**Activity:**
Filter out all lines without the word "appservice" from the data below, please, and copy the rest.

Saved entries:
=== Section Start ===

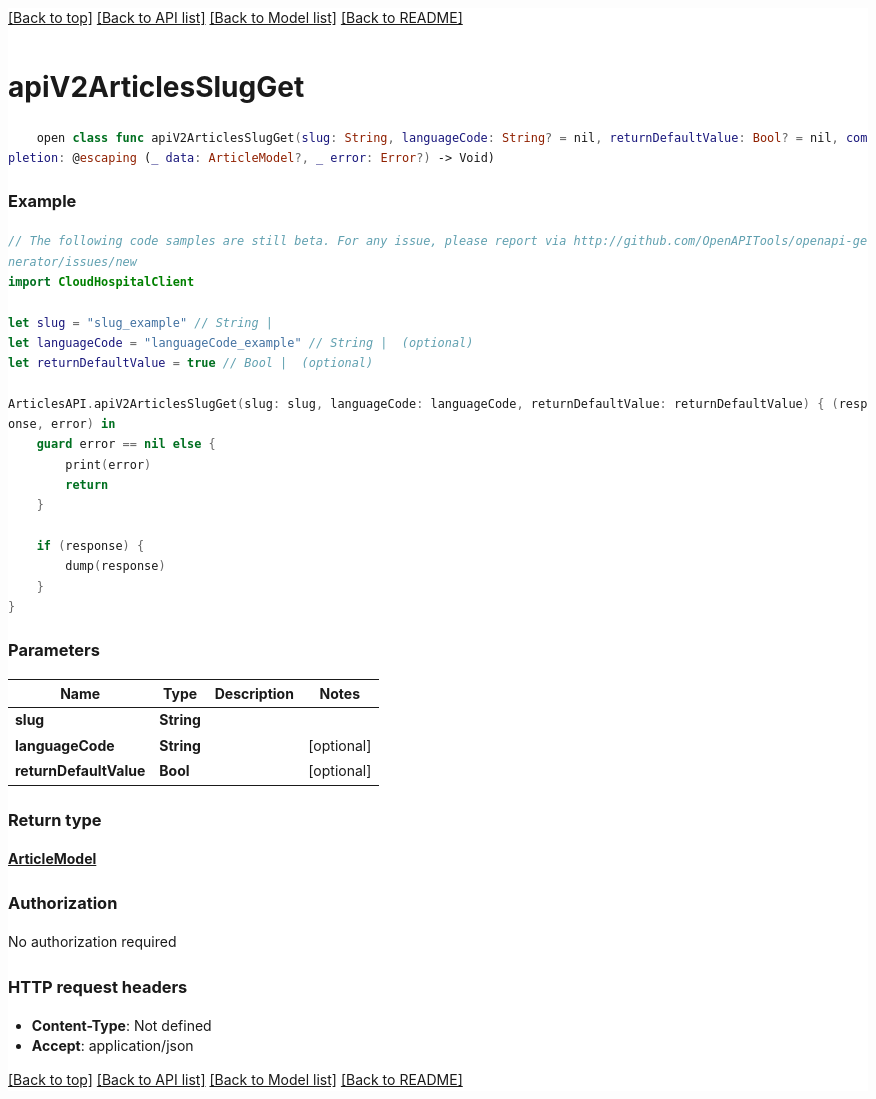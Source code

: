 [[Back to top]](#) [[Back to API list]](../README.md#documentation-for-api-endpoints) [[Back to Model list]](../README.md#documentation-for-models) [[Back to README]](../README.md)

# **apiV2ArticlesSlugGet**
```swift
    open class func apiV2ArticlesSlugGet(slug: String, languageCode: String? = nil, returnDefaultValue: Bool? = nil, completion: @escaping (_ data: ArticleModel?, _ error: Error?) -> Void)
```



### Example 
```swift
// The following code samples are still beta. For any issue, please report via http://github.com/OpenAPITools/openapi-generator/issues/new
import CloudHospitalClient

let slug = "slug_example" // String | 
let languageCode = "languageCode_example" // String |  (optional)
let returnDefaultValue = true // Bool |  (optional)

ArticlesAPI.apiV2ArticlesSlugGet(slug: slug, languageCode: languageCode, returnDefaultValue: returnDefaultValue) { (response, error) in
    guard error == nil else {
        print(error)
        return
    }

    if (response) {
        dump(response)
    }
}
```

### Parameters

Name | Type | Description  | Notes
------------- | ------------- | ------------- | -------------
 **slug** | **String** |  | 
 **languageCode** | **String** |  | [optional] 
 **returnDefaultValue** | **Bool** |  | [optional] 

### Return type

[**ArticleModel**](ArticleModel.md)

### Authorization

No authorization required

### HTTP request headers

 - **Content-Type**: Not defined
 - **Accept**: application/json

[[Back to top]](#) [[Back to API list]](../README.md#documentation-for-api-endpoints) [[Back to Model list]](../README.md#documentation-for-models) [[Back to README]](../README.md)

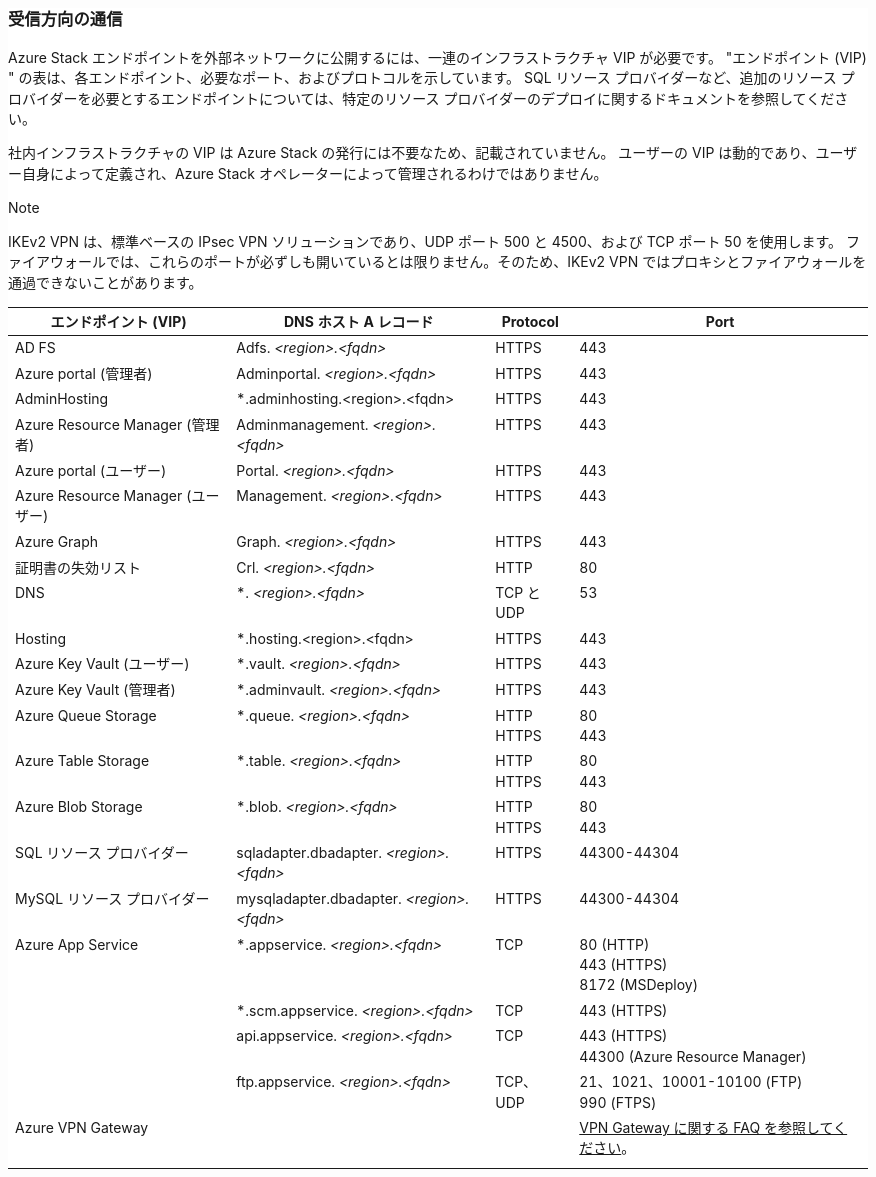 ### <a name="inbound-communication"></a>受信方向の通信

Azure Stack エンドポイントを外部ネットワークに公開するには、一連のインフラストラクチャ VIP が必要です。 "エンドポイント (VIP) " の表は、各エンドポイント、必要なポート、およびプロトコルを示しています。 SQL リソース プロバイダーなど、追加のリソース プロバイダーを必要とするエンドポイントについては、特定のリソース プロバイダーのデプロイに関するドキュメントを参照してください。

社内インフラストラクチャの VIP は Azure Stack の発行には不要なため、記載されていません。 ユーザーの VIP は動的であり、ユーザー自身によって定義され、Azure Stack オペレーターによって管理されるわけではありません。

>[!NOTE]
>
>IKEv2 VPN は、標準ベースの IPsec VPN ソリューションであり、UDP ポート 500 と 4500、および TCP ポート 50 を使用します。 ファイアウォールでは、これらのポートが必ずしも開いているとは限りません。そのため、IKEv2 VPN ではプロキシとファイアウォールを通過できないことがあります。

|エンドポイント (VIP)|DNS ホスト A レコード|Protocol|Port|
|---------|---------|---------|---------|
|AD FS|Adfs. *&lt;region>.&lt;fqdn>*|HTTPS|443|
|Azure portal (管理者)|Adminportal. *&lt;region>.&lt;fqdn>*|HTTPS|443|
|AdminHosting | *.adminhosting.\<region>.\<fqdn> | HTTPS | 443 |
|Azure Resource Manager (管理者)|Adminmanagement. *&lt;region>.&lt;fqdn>*|HTTPS|443|
|Azure portal (ユーザー)|Portal. *&lt;region>.&lt;fqdn>*|HTTPS|443|
|Azure Resource Manager (ユーザー)|Management. *&lt;region>.&lt;fqdn>*|HTTPS|443|
|Azure Graph|Graph. *&lt;region>.&lt;fqdn>*|HTTPS|443|
|証明書の失効リスト|Crl. *&lt;region>.&lt;fqdn>*|HTTP|80|
|DNS|&#42;. *&lt;region>.&lt;fqdn>*|TCP と UDP|53|
|Hosting | *.hosting.\<region>.\<fqdn> | HTTPS | 443 |
|Azure Key Vault (ユーザー)|&#42;.vault. *&lt;region>.&lt;fqdn>*|HTTPS|443|
|Azure Key Vault (管理者)|&#42;.adminvault. *&lt;region>.&lt;fqdn>*|HTTPS|443|
|Azure Queue Storage |&#42;.queue. *&lt;region>.&lt;fqdn>*|HTTP<br>HTTPS|80<br>443|
|Azure Table Storage |&#42;.table. *&lt;region>.&lt;fqdn>*|HTTP<br>HTTPS|80<br>443|
|Azure Blob Storage |&#42;.blob. *&lt;region>.&lt;fqdn>*|HTTP<br>HTTPS|80<br>443|
|SQL リソース プロバイダー|sqladapter.dbadapter. *&lt;region>.&lt;fqdn>*|HTTPS|44300-44304|
|MySQL リソース プロバイダー|mysqladapter.dbadapter. *&lt;region>.&lt;fqdn>*|HTTPS|44300-44304|
|Azure App Service|&#42;.appservice. *&lt;region>.&lt;fqdn>*|TCP|80 (HTTP)<br>443 (HTTPS)<br>8172 (MSDeploy)|
|  |&#42;.scm.appservice. *&lt;region>.&lt;fqdn>*|TCP|443 (HTTPS)|
|  |api.appservice. *&lt;region>.&lt;fqdn>*|TCP|443 (HTTPS)<br>44300 (Azure Resource Manager)|
|  |ftp.appservice. *&lt;region>.&lt;fqdn>*|TCP、UDP|21、1021、10001-10100 (FTP)<br>990 (FTPS)|
|Azure VPN Gateway|     |     |[VPN Gateway に関する FAQ を参照してください](/azure/vpn-gateway/vpn-gateway-vpn-faq#can-i-traverse-proxies-and-firewalls-using-point-to-site-capability)。|
|     |     |     |     |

=== Section End ===

**Your solution:**
|Azure App Service|&#42;.appservice. *&lt;region>.&lt;fqdn>*|TCP|80 (HTTP)<br>443 (HTTPS)<br>8172 (MSDeploy)|
|  |&#42;.scm.appservice. *&lt;region>.&lt;fqdn>*|TCP|443 (HTTPS)|
|  |api.appservice. *&lt;region>.&lt;fqdn>*|TCP|443 (HTTPS)<br>44300 (Azure Resource Manager)|
|  |ftp.appservice. *&lt;region>.&lt;fqdn>*|TCP、UDP|21、1021、10001-10100 (FTP)<br>990 (FTPS)|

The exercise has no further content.